> [Activity] Write out all of the entries that follow, word for word, but skip the pictures.

> [Source information]
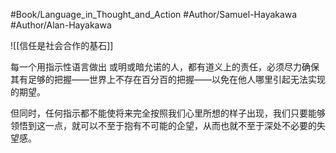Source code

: #Book/Language_in_Thought_and_Action 
#Author/Samuel-Hayakawa 
#Author/Alan-Hayakawa 

![[信任是社会合作的基石]]

每一个用指示性语言做出 或明或暗允诺的人，都有道义上的责任，必须尽力确保其有足够的把握——世界上不存在百分百的把握——以免在他人哪里引起无法实现的期望。

但同时，任何指示都不能使将来完全按照我们心里所想的样子出现，我们只要能够领悟到这一点，就可以不至于抱有不可能的企望，从而也就不至于深处不必要的失望感。
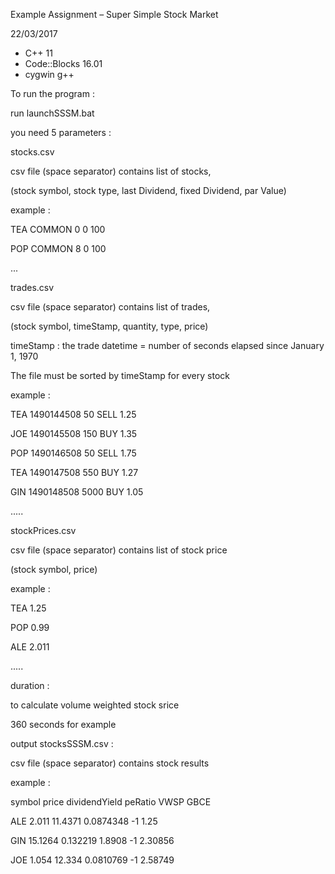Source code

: Example Assignment – Super Simple Stock Market

22/03/2017

- C++ 11
- Code::Blocks 16.01
- cygwin g++


To run the program :

run launchSSSM.bat

you need 5 parameters :

stocks.csv

csv file (space separator) contains list of stocks,

(stock symbol, stock type, last Dividend, fixed Dividend, par Value)

example :

TEA COMMON 0 0 100

POP COMMON 8 0 100

...

trades.csv

csv file (space separator) contains list of trades,

(stock symbol, timeStamp, quantity, type, price)

timeStamp : the trade datetime = number of seconds elapsed since January 1, 1970

The file must be sorted by timeStamp for every stock

example :

TEA 1490144508 50 SELL 1.25

JOE 1490145508 150 BUY 1.35

POP 1490146508 50 SELL 1.75

TEA 1490147508 550 BUY 1.27

GIN 1490148508 5000 BUY 1.05

.....

stockPrices.csv

csv file (space separator) contains list of stock price

(stock symbol, price)

example :

TEA 1.25

POP 0.99

ALE 2.011

.....

duration :

to calculate volume weighted stock srice

360 seconds for example

output stocksSSSM.csv :

csv file (space separator) contains stock results

example :

symbol price dividendYield peRatio VWSP GBCE

ALE 2.011 11.4371 0.0874348 -1 1.25

GIN 15.1264 0.132219 1.8908 -1 2.30856

JOE 1.054 12.334 0.0810769 -1 2.58749

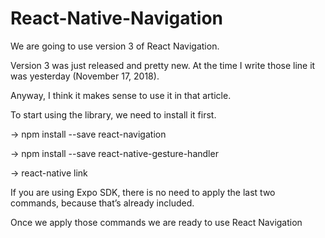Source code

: # React-Native-Navigation

We are going to use version 3 of React Navigation.

Version 3 was just released and pretty new. At the time I write those line it was yesterday (November 17, 2018).

Anyway, I think it makes sense to use it in that article.

To start using the library, we need to install it first.

→ npm install --save react-navigation

→ npm install --save react-native-gesture-handler

→ react-native link

If you are using Expo SDK, there is no need to apply the last two commands, because that’s already included.

Once we apply those commands we are ready to use React Navigation
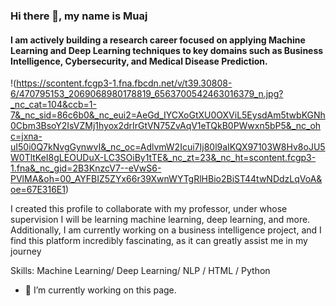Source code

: ### Hi there 👋, my name is Muaj
#### I am actively building a research career focused on applying Machine Learning and Deep Learning techniques to key domains such as Business Intelligence, Cybersecurity, and Medical Disease Prediction.
!(https://scontent.fcgp3-1.fna.fbcdn.net/v/t39.30808-6/470795153_2069068980178819_6563700542463016379_n.jpg?_nc_cat=104&ccb=1-7&_nc_sid=86c6b0&_nc_eui2=AeGd_IYCXoGtXU0OXViL5EysdAm5twbKGNh0Cbm3BsoY2IsVZMj1hyox2drIrGtVN75ZvAqV1eTQkB0PWwxn5bP5&_nc_ohc=jxna-uI50i0Q7kNvgGynwvI&_nc_oc=AdlvmW2Icui7Ij80l9aIKQX97103W8Hv8oJU5W0TltKeI8gLEOUDuX-LC3SOiBy1tTE&_nc_zt=23&_nc_ht=scontent.fcgp3-1.fna&_nc_gid=2B3KnzcV7--eVwS6-PVlMA&oh=00_AYFBIZ5ZYx66r39XwnWYTgRlHBio2BiST44twNDdzLqVoA&oe=67E316E1)

I created this profile to collaborate with my professor, under whose supervision I will be learning machine learning, deep learning, and more. Additionally, I am currently working on a business intelligence project, and I find this platform incredibly fascinating, as it can greatly assist me in my journey

Skills: Machine Learning/ Deep Learning/ NLP / HTML / Python

- 🔭 I’m currently working on this page. 





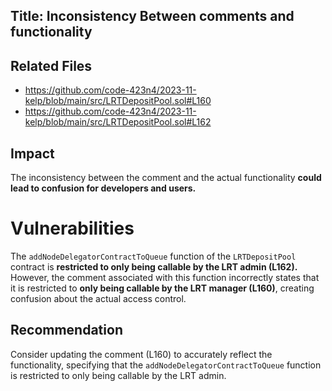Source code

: ## Title: Inconsistency Between comments and functionality

## Related Files 
* https://github.com/code-423n4/2023-11-kelp/blob/main/src/LRTDepositPool.sol#L160
* https://github.com/code-423n4/2023-11-kelp/blob/main/src/LRTDepositPool.sol#L162

## Impact
The inconsistency between the comment and the actual functionality **could lead to confusion for developers and users.**

# Vulnerabilities 
The `addNodeDelegatorContractToQueue` function of the `LRTDepositPool` contract is **restricted to only being callable by the LRT admin (L162).** However, the comment associated with this function incorrectly states that it is restricted to **only being callable by the LRT manager (L160)**, creating confusion about the actual access control.

## Recommendation 
Consider updating the comment (L160) to accurately reflect the functionality, specifying that the `addNodeDelegatorContractToQueue` function is restricted to only being callable by the LRT admin.
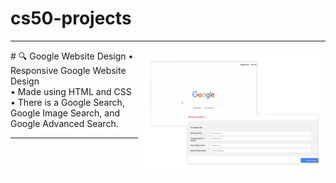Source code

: # cs50-projects

<hr>
# 🔍 Google  Website Design 
<img src="search/google.png" align="right" width="300" height="200">
• Responsive Google Website Design
<br>
• Made using HTML and CSS
<br>
• There is a  Google Search, Google Image Search, and Google Advanced Search. 



<hr>
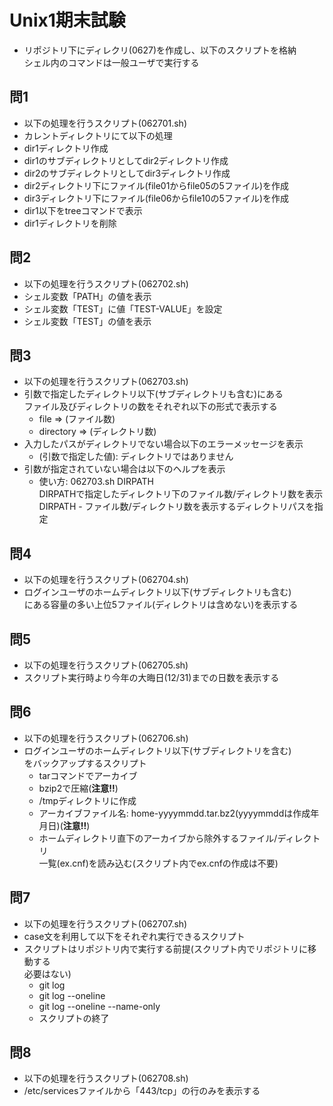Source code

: # Unix1期末試験

- リポジトリ下にディレクリ(0627)を作成し、以下のスクリプトを格納  
シェル内のコマンドは一般ユーザで実行する

## 問1

- 以下の処理を行うスクリプト(062701.sh)
- カレントディレクトリにて以下の処理
- dir1ディレクトリ作成
- dir1のサブディレクトリとしてdir2ディレクトリ作成
- dir2のサブディレクトリとしてdir3ディレクトリ作成
- dir2ディレクトリ下にファイル(file01からfile05の5ファイル)を作成
- dir3ディレクトリ下にファイル(file06からfile10の5ファイル)を作成
- dir1以下をtreeコマンドで表示
- dir1ディレクトリを削除

## 問2

- 以下の処理を行うスクリプト(062702.sh)
- シェル変数「PATH」の値を表示
- シェル変数「TEST」に値「TEST-VALUE」を設定
- シェル変数「TEST」の値を表示

## 問3

- 以下の処理を行うスクリプト(062703.sh)
- 引数で指定したディレクトリ以下(サブディレクトリも含む)にある  
ファイル及びディレクトリの数をそれぞれ以下の形式で表示する
	- file => (ファイル数)
	- directory => (ディレクトリ数)
- 入力したパスがディレクトリでない場合以下のエラーメッセージを表示  
	- (引数で指定した値): ディレクトリではありません  
- 引数が指定されていない場合は以下のヘルプを表示
    - 使い方: 062703.sh DIRPATH  
DIRPATHで指定したディレクトリ下のファイル数/ディレクトリ数を表示  
DIRPATH - ファイル数/ディレクトリ数を表示するディレクトリパスを指定

## 問4

- 以下の処理を行うスクリプト(062704.sh)
- ログインユーザのホームディレクトリ以下(サブディレクトリも含む)  
にある容量の多い上位5ファイル(ディレクトリは含めない)を表示する

## 問5

- 以下の処理を行うスクリプト(062705.sh)
- スクリプト実行時より今年の大晦日(12/31)までの日数を表示する

## 問6

- 以下の処理を行うスクリプト(062706.sh)
- ログインユーザのホームディレクトリ以下(サブディレクトリを含む)  
をバックアップするスクリプト
    - tarコマンドでアーカイブ
    - bzip2で圧縮(**注意!!**)
    - /tmpディレクトリに作成
    - アーカイブファイル名: home-yyyymmdd.tar.bz2(yyyymmddは作成年月日)(**注意!!**)
    - ホームディレクトリ直下のアーカイブから除外するファイル/ディレクトリ  
    一覧(ex.cnf)を読み込む(スクリプト内でex.cnfの作成は不要)

## 問7

- 以下の処理を行うスクリプト(062707.sh)
- case文を利用して以下をそれぞれ実行できるスクリプト
- スクリプトはリポジトリ内で実行する前提(スクリプト内でリポジトリに移動する  
必要はない)
    - git log
    - git log --oneline
    - git log --oneline --name-only
    - スクリプトの終了

## 問8

- 以下の処理を行うスクリプト(062708.sh)
- /etc/servicesファイルから「443/tcp」の行のみを表示する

> [Solved exercise]
Source code

: #Book/Language_in_Thought_and_Action 
#Author/Samuel-Hayakawa 
#Author/Alan-Hayakawa 

![[信任是社会合作的基石]]

每一个用指示性语言做出 或明或暗允诺的人，都有道义上的责任，必须尽力确保其有足够的把握——世界上不存在百分百的把握——以免在他人哪里引起无法实现的期望。

但同时，任何指示都不能使将来完全按照我们心里所想的样子出现，我们只要能够领悟到这一点，就可以不至于抱有不可能的企望，从而也就不至于深处不必要的失望感。
Source code

: Example Assignment – Super Simple Stock Market

22/03/2017

- C++ 11
- Code::Blocks 16.01
- cygwin g++


To run the program :

run launchSSSM.bat

you need 5 parameters :

stocks.csv

csv file (space separator) contains list of stocks,

(stock symbol, stock type, last Dividend, fixed Dividend, par Value)

example :

TEA COMMON 0 0 100

POP COMMON 8 0 100

...

trades.csv

csv file (space separator) contains list of trades,

(stock symbol, timeStamp, quantity, type, price)

timeStamp : the trade datetime = number of seconds elapsed since January 1, 1970

The file must be sorted by timeStamp for every stock

example :

TEA 1490144508 50 SELL 1.25

JOE 1490145508 150 BUY 1.35

POP 1490146508 50 SELL 1.75

TEA 1490147508 550 BUY 1.27

GIN 1490148508 5000 BUY 1.05

.....

stockPrices.csv

csv file (space separator) contains list of stock price

(stock symbol, price)

example :

TEA 1.25

POP 0.99

ALE 2.011

.....

duration :

to calculate volume weighted stock srice

360 seconds for example

output stocksSSSM.csv :

csv file (space separator) contains stock results

example :

symbol price dividendYield peRatio VWSP GBCE

ALE 2.011 11.4371 0.0874348 -1 1.25

GIN 15.1264 0.132219 1.8908 -1 2.30856

JOE 1.054 12.334 0.0810769 -1 2.58749

Source code

: # React-Native-Navigation

We are going to use version 3 of React Navigation.

Version 3 was just released and pretty new. At the time I write those line it was yesterday (November 17, 2018).

Anyway, I think it makes sense to use it in that article.

To start using the library, we need to install it first.

→ npm install --save react-navigation

→ npm install --save react-native-gesture-handler

→ react-native link

If you are using Expo SDK, there is no need to apply the last two commands, because that’s already included.

Once we apply those commands we are ready to use React Navigation
Source code

: ### Hi there 👋, my name is Muaj
#### I am actively building a research career focused on applying Machine Learning and Deep Learning techniques to key domains such as Business Intelligence, Cybersecurity, and Medical Disease Prediction.
!(https://scontent.fcgp3-1.fna.fbcdn.net/v/t39.30808-6/470795153_2069068980178819_6563700542463016379_n.jpg?_nc_cat=104&ccb=1-7&_nc_sid=86c6b0&_nc_eui2=AeGd_IYCXoGtXU0OXViL5EysdAm5twbKGNh0Cbm3BsoY2IsVZMj1hyox2drIrGtVN75ZvAqV1eTQkB0PWwxn5bP5&_nc_ohc=jxna-uI50i0Q7kNvgGynwvI&_nc_oc=AdlvmW2Icui7Ij80l9aIKQX97103W8Hv8oJU5W0TltKeI8gLEOUDuX-LC3SOiBy1tTE&_nc_zt=23&_nc_ht=scontent.fcgp3-1.fna&_nc_gid=2B3KnzcV7--eVwS6-PVlMA&oh=00_AYFBIZ5ZYx66r39XwnWYTgRlHBio2BiST44twNDdzLqVoA&oe=67E316E1)

I created this profile to collaborate with my professor, under whose supervision I will be learning machine learning, deep learning, and more. Additionally, I am currently working on a business intelligence project, and I find this platform incredibly fascinating, as it can greatly assist me in my journey

Skills: Machine Learning/ Deep Learning/ NLP / HTML / Python

- 🔭 I’m currently working on this page. 





Source code

: ## Title: Inconsistency Between comments and functionality

## Related Files 
* https://github.com/code-423n4/2023-11-kelp/blob/main/src/LRTDepositPool.sol#L160
* https://github.com/code-423n4/2023-11-kelp/blob/main/src/LRTDepositPool.sol#L162

## Impact
The inconsistency between the comment and the actual functionality **could lead to confusion for developers and users.**

# Vulnerabilities 
The `addNodeDelegatorContractToQueue` function of the `LRTDepositPool` contract is **restricted to only being callable by the LRT admin (L162).** However, the comment associated with this function incorrectly states that it is restricted to **only being callable by the LRT manager (L160)**, creating confusion about the actual access control.

## Recommendation 
Consider updating the comment (L160) to accurately reflect the functionality, specifying that the `addNodeDelegatorContractToQueue` function is restricted to only being callable by the LRT admin.
Source code

: # cs50-projects

<hr>
# 🔍 Google  Website Design 
<img src="search/google.png" align="right" width="300" height="200">
• Responsive Google Website Design
<br>
• Made using HTML and CSS
<br>
• There is a  Google Search, Google Image Search, and Google Advanced Search. 



<hr>
Source code

: # Unix1期末試験

- リポジトリ下にディレクリ(0627)を作成し、以下のスクリプトを格納  
シェル内のコマンドは一般ユーザで実行する

## 問1

- 以下の処理を行うスクリプト(062701.sh)
- カレントディレクトリにて以下の処理
- dir1ディレクトリ作成
- dir1のサブディレクトリとしてdir2ディレクトリ作成
- dir2のサブディレクトリとしてdir3ディレクトリ作成
- dir2ディレクトリ下にファイル(file01からfile05の5ファイル)を作成
- dir3ディレクトリ下にファイル(file06からfile10の5ファイル)を作成
- dir1以下をtreeコマンドで表示
- dir1ディレクトリを削除

## 問2

- 以下の処理を行うスクリプト(062702.sh)
- シェル変数「PATH」の値を表示
- シェル変数「TEST」に値「TEST-VALUE」を設定
- シェル変数「TEST」の値を表示

## 問3

- 以下の処理を行うスクリプト(062703.sh)
- 引数で指定したディレクトリ以下(サブディレクトリも含む)にある  
ファイル及びディレクトリの数をそれぞれ以下の形式で表示する
	- file => (ファイル数)
	- directory => (ディレクトリ数)
- 入力したパスがディレクトリでない場合以下のエラーメッセージを表示  
	- (引数で指定した値): ディレクトリではありません  
- 引数が指定されていない場合は以下のヘルプを表示
    - 使い方: 062703.sh DIRPATH  
DIRPATHで指定したディレクトリ下のファイル数/ディレクトリ数を表示  
DIRPATH - ファイル数/ディレクトリ数を表示するディレクトリパスを指定

## 問4

- 以下の処理を行うスクリプト(062704.sh)
- ログインユーザのホームディレクトリ以下(サブディレクトリも含む)  
にある容量の多い上位5ファイル(ディレクトリは含めない)を表示する

## 問5

- 以下の処理を行うスクリプト(062705.sh)
- スクリプト実行時より今年の大晦日(12/31)までの日数を表示する

## 問6

- 以下の処理を行うスクリプト(062706.sh)
- ログインユーザのホームディレクトリ以下(サブディレクトリを含む)  
をバックアップするスクリプト
    - tarコマンドでアーカイブ
    - bzip2で圧縮(**注意!!**)
    - /tmpディレクトリに作成
    - アーカイブファイル名: home-yyyymmdd.tar.bz2(yyyymmddは作成年月日)(**注意!!**)
    - ホームディレクトリ直下のアーカイブから除外するファイル/ディレクトリ  
    一覧(ex.cnf)を読み込む(スクリプト内でex.cnfの作成は不要)

## 問7

- 以下の処理を行うスクリプト(062707.sh)
- case文を利用して以下をそれぞれ実行できるスクリプト
- スクリプトはリポジトリ内で実行する前提(スクリプト内でリポジトリに移動する  
必要はない)
    - git log
    - git log --oneline
    - git log --oneline --name-only
    - スクリプトの終了

## 問8

- 以下の処理を行うスクリプト(062708.sh)
- /etc/servicesファイルから「443/tcp」の行のみを表示する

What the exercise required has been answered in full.